> _Task item_
Please copy each line of the records below that includes the word "patterns".

□ □ □ □ □ □ □

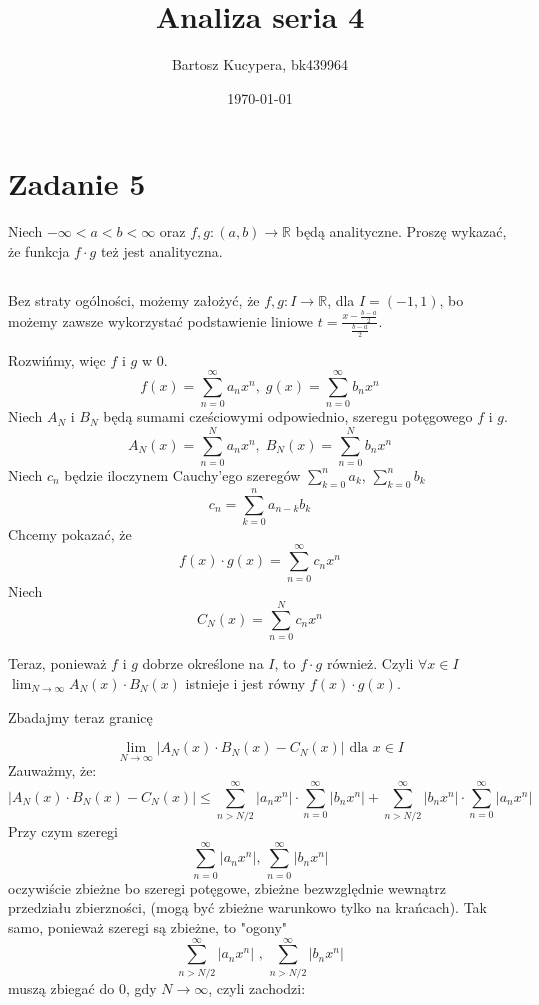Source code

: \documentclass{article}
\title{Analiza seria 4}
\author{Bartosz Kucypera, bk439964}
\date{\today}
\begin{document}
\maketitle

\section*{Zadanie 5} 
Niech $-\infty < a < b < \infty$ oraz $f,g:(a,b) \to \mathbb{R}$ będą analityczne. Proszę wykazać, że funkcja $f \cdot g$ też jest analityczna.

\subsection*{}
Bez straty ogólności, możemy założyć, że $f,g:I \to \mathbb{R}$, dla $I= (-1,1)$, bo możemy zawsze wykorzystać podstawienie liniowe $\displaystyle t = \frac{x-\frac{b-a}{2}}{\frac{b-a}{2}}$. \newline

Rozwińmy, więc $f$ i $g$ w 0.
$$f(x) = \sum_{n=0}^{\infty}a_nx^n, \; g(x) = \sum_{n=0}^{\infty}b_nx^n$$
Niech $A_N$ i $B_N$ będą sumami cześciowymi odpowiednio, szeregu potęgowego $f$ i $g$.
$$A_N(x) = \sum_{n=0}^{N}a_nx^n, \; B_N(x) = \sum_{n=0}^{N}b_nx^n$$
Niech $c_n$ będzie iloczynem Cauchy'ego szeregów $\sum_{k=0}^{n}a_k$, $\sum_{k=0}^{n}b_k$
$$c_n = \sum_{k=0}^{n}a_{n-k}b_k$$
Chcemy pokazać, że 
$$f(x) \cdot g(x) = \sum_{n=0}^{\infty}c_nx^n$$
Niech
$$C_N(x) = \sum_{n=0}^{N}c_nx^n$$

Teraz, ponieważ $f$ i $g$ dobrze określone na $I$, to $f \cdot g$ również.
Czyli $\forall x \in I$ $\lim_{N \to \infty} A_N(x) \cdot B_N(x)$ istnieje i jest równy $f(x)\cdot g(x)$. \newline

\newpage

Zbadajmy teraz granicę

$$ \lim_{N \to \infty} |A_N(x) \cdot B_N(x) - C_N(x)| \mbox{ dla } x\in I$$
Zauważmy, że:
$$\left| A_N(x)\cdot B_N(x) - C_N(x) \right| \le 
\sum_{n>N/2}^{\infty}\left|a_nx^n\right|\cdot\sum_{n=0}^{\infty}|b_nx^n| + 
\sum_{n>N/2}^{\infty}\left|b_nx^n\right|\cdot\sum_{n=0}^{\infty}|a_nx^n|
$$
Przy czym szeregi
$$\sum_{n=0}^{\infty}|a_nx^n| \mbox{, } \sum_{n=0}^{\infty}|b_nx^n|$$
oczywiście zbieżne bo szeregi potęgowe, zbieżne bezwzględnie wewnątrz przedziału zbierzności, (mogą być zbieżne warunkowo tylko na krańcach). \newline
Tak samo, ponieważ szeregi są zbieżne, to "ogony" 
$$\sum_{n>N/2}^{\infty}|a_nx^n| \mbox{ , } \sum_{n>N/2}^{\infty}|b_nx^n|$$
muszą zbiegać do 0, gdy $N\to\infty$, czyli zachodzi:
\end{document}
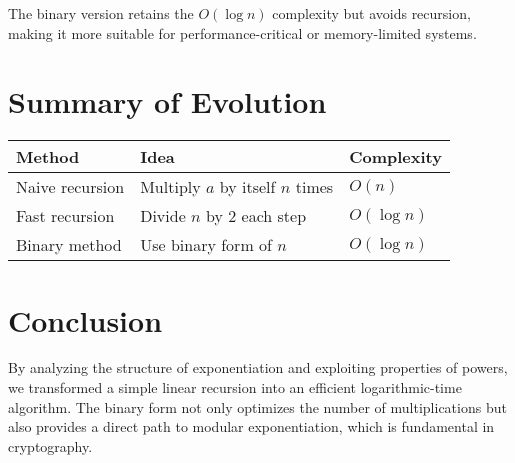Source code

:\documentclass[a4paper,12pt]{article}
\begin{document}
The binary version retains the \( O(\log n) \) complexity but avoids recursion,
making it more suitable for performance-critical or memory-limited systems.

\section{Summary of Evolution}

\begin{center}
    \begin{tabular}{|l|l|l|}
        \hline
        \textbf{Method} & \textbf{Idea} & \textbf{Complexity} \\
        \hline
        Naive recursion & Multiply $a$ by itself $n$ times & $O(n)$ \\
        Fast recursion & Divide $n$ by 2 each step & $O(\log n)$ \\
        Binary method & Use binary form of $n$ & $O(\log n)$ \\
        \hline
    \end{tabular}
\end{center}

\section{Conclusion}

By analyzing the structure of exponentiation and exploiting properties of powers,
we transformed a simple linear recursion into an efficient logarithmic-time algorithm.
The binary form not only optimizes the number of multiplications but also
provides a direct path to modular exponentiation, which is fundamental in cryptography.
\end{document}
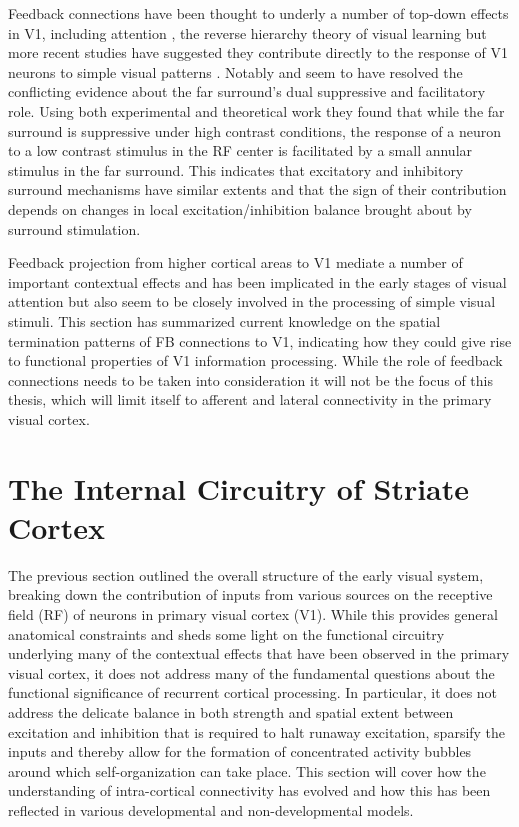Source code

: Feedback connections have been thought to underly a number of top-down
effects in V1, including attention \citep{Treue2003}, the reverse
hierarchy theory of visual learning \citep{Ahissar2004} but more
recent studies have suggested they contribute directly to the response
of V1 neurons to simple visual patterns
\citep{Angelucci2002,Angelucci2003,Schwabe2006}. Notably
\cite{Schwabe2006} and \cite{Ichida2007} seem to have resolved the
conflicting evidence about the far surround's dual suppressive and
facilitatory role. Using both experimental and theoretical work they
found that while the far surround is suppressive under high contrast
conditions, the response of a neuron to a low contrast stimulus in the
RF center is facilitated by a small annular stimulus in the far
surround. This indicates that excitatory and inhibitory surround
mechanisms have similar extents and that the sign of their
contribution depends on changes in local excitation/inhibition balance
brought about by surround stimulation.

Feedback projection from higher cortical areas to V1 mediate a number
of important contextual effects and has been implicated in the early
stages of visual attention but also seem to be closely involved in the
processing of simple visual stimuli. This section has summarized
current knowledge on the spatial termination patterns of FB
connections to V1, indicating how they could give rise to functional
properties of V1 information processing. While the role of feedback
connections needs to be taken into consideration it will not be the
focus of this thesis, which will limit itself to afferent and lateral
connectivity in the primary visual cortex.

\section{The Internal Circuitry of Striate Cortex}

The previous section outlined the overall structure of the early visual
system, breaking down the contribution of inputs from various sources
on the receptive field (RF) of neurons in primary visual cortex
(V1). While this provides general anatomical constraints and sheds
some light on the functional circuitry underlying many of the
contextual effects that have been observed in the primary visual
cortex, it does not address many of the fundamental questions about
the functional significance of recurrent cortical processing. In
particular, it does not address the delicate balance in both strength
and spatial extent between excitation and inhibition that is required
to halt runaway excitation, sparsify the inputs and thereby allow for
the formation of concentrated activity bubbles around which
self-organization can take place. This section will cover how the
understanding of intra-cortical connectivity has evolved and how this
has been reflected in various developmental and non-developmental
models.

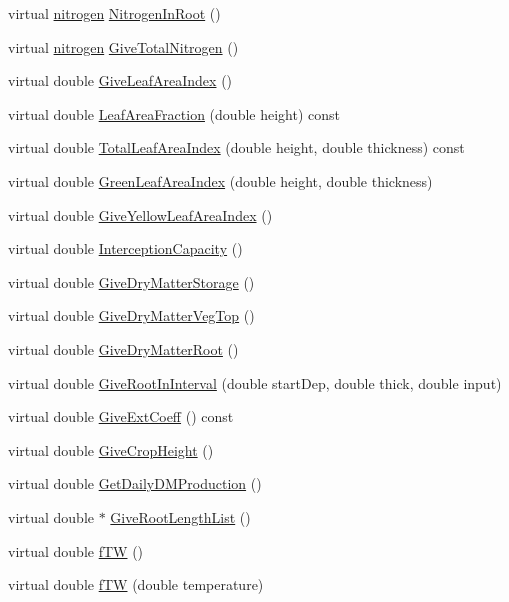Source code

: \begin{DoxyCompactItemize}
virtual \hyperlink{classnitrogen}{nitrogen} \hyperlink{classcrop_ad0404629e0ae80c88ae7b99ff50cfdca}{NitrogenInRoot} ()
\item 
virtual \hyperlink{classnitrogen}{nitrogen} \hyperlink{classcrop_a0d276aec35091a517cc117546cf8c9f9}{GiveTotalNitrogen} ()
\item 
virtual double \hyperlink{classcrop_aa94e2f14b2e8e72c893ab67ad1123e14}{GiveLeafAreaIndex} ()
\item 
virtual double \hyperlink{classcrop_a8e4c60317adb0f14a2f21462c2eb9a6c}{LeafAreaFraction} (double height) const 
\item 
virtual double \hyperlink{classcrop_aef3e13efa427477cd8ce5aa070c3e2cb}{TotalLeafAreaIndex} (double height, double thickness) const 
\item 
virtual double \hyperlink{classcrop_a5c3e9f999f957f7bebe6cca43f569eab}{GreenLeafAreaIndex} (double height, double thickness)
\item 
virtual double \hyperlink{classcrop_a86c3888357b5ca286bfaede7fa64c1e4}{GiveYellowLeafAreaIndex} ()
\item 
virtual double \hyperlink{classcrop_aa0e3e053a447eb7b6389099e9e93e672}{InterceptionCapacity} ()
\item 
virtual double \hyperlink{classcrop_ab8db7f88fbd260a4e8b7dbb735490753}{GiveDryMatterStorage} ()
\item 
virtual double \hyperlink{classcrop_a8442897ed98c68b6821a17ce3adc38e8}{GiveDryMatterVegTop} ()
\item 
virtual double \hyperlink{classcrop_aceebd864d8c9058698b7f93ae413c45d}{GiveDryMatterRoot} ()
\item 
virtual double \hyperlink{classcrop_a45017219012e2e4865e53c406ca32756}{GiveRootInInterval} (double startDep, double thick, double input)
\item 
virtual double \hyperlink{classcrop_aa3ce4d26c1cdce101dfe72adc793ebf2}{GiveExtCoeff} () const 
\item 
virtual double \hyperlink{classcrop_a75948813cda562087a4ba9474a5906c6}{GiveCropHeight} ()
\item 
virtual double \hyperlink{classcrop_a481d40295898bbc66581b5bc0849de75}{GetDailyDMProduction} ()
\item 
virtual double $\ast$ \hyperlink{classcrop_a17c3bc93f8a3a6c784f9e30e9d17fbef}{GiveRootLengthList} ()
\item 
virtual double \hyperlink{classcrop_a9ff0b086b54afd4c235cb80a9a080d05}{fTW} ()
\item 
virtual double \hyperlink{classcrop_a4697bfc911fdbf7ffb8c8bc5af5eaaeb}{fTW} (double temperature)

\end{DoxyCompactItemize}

□ □ □ □ □ □ □

> _Task result_
of V1 neurons to simple visual patterns
current knowledge on the spatial termination patterns of FB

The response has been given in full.